In 1930 when Perkins was twenty-five years old and earning $3,300 per year, he married Elise More. Their daughter, Suzanne, was born in 1937, and the following year Perkins accepted the directorship of the zoo in Buffalo, New York. The Works Progress Administration was in the process of building a new zoo in Buffalo when Perkins arrived. The only available space for his office was in an old, stinking building, so bad that Perkins threw up the first time he entered it. He spent little time in his office. The Buffalo Zoological Gardens was funded by the city government. It was regarded as a nonessential service, and as a result was always short of funds. Perkins therefore jumped at the chance to become director of the Lincoln Park Zoo in Chicago, where he served from 1944 to 1962.

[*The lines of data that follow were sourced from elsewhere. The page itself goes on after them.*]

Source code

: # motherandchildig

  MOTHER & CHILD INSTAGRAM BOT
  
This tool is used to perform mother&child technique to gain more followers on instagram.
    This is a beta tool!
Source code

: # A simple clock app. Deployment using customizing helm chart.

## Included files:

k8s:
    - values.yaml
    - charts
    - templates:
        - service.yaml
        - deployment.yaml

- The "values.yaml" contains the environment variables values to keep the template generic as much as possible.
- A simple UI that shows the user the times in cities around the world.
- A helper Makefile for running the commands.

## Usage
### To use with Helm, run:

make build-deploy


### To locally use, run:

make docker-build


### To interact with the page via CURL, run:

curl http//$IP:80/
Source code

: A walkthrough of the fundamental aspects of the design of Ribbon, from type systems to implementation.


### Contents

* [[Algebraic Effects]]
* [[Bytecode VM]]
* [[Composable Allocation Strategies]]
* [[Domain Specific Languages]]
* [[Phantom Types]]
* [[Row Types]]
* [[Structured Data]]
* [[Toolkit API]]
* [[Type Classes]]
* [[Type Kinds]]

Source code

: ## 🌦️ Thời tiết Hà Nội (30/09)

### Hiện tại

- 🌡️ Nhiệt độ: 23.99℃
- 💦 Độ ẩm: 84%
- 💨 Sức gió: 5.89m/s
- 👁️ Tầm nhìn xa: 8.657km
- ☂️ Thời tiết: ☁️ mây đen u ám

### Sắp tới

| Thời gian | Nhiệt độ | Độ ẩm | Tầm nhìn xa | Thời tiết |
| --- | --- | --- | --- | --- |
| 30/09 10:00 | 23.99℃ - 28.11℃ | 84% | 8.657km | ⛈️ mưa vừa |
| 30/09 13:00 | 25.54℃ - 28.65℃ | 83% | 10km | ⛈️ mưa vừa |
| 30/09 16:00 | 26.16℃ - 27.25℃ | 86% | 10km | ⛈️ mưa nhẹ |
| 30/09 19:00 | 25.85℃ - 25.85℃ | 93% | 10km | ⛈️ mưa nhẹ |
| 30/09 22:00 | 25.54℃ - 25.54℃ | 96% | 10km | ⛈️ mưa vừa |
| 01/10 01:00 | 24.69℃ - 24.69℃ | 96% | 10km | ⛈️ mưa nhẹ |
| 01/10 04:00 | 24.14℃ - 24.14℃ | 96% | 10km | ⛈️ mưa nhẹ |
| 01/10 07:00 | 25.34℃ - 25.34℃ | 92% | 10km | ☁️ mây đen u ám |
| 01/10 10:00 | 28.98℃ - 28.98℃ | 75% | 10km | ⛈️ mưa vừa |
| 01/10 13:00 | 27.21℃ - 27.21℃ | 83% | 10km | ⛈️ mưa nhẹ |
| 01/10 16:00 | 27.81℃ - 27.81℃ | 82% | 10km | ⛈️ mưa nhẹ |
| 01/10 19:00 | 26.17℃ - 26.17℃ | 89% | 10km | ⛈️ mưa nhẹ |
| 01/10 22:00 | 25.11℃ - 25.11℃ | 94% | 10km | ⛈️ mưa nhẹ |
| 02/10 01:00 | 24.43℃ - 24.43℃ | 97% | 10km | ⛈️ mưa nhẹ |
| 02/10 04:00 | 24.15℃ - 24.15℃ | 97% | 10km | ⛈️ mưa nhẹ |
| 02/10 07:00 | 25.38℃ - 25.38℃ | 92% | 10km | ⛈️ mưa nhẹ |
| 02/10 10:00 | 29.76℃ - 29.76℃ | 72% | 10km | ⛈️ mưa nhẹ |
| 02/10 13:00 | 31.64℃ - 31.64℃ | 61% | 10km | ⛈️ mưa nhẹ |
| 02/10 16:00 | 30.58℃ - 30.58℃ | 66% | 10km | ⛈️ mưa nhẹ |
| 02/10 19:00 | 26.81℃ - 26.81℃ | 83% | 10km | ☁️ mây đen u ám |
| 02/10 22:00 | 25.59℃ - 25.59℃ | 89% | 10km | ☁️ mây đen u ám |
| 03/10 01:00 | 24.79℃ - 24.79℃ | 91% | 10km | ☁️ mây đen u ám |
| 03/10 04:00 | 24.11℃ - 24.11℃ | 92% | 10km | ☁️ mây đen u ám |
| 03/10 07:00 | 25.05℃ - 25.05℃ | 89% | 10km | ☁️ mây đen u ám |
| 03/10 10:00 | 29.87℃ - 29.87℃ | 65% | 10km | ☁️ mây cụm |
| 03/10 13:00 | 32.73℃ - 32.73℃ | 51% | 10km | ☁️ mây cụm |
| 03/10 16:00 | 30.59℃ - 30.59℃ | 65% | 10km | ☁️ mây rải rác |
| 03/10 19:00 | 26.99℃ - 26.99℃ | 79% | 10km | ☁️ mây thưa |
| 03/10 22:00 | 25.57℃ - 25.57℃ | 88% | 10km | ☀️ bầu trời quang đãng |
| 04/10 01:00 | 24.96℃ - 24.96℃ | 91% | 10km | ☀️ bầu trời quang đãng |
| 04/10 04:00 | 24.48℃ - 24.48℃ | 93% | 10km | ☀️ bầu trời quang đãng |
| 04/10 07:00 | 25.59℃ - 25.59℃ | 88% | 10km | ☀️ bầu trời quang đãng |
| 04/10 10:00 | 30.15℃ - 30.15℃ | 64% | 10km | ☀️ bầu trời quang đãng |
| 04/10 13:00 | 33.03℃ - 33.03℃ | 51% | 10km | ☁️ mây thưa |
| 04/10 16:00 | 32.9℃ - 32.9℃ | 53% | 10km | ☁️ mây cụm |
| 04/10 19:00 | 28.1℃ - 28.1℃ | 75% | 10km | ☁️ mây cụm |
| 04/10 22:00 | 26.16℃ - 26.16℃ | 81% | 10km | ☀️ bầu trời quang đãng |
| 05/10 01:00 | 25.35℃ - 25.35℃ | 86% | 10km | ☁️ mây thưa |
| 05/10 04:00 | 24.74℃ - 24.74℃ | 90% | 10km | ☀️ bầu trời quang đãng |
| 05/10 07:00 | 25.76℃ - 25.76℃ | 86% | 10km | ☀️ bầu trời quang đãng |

In an effort to educate visitors, Perkins revised the identifying labels of the animals and provided a children’s zoo and zoo nursery. To publicize the zoo, he appeared on experimental television from 1945 to 1949, when twenty-eight NBC stations picked up the program and carried it as Zoo Parade. As part of a continuous effort to improve the program, Perkins traveled to Africa in 1955 to film on location. During the summer of 1957 he filmed the show along the Amazon River for two months, but when he returned home he learned that Zoo Parade had been canceled.

In 1953 Perkins and his wife divorced, and on August 13, 1960, he married Carol Morse Cotsworth, who had three children. Two weeks after the wedding he left for Nepal with Edmund Hillary on an expedition to look for the Abominable Snowman. In 1962 Perkins began negotiations with Mutual of Omaha to develop Wild Kingdom. That summer he was offered the job of director of the St. Louis Zoo. To allow for Perkins’s continued television work, the Wild Kingdom production company made an agreement with the Zoological Board of Control to pay the zoo $25,000 per year for Perkins’s involvement in the show, and at the end of September Perkins moved to St. Louis.

As director, Perkins increased the zoo’s staff, built a large parking lot, fenced the grounds, constructed a miniature railroad and a central plaza, reconstructed the waterfowl ponds and the 1904 World’s Fair birdcage, and developed an educational department. When he reached the mandatory retirement age of sixty-five in 1970, he became director emeritus.

Perkins received an American Education Award in 1974 and was granted honorary doctoral degrees from the University of Missouri–Columbia; Northland College in Ashland, Wisconsin; Rockhurst College in Kansas City, Missouri; McMurray College in Jacksonville, Illinois; and the College of St. Mary in Omaha, Nebraska. He received the Criss Award for meritorious service and in 1978 was given a special award from the American Association of Zoological Parks and Aquariums when the board “created a Marlin Perkins Award, to be presented to a member of AAZPA who made a special, outstanding contribution to the zoo profession.” Perkins wrote four books, including an autobiography.

After retirement Perkins gave more time to Wild Kingdom and continued as host until, after twenty­three seasons, illness forced him to retire in 1985. He died of cancer at his home on June 14, 1986.

Further Reading

Forsyth, Patricia. “That Awful Perkins Boy.” Missouri Life 6 (October 1978): 23–27.

Leonard, Mary Delach. Animals Always: 100 Years at the St. Louis Zoo. Columbia: University of Missouri Press, 2009.

Obituary. St. Louis Post-Dispatch, June 15, 1986.

Perkins, Marlin. My Wild Kingdom: An Autobiography. New York: E. P. Dutton, 1982.

———. Papers. S0516. State Historical Society of Missouri, St. Louis.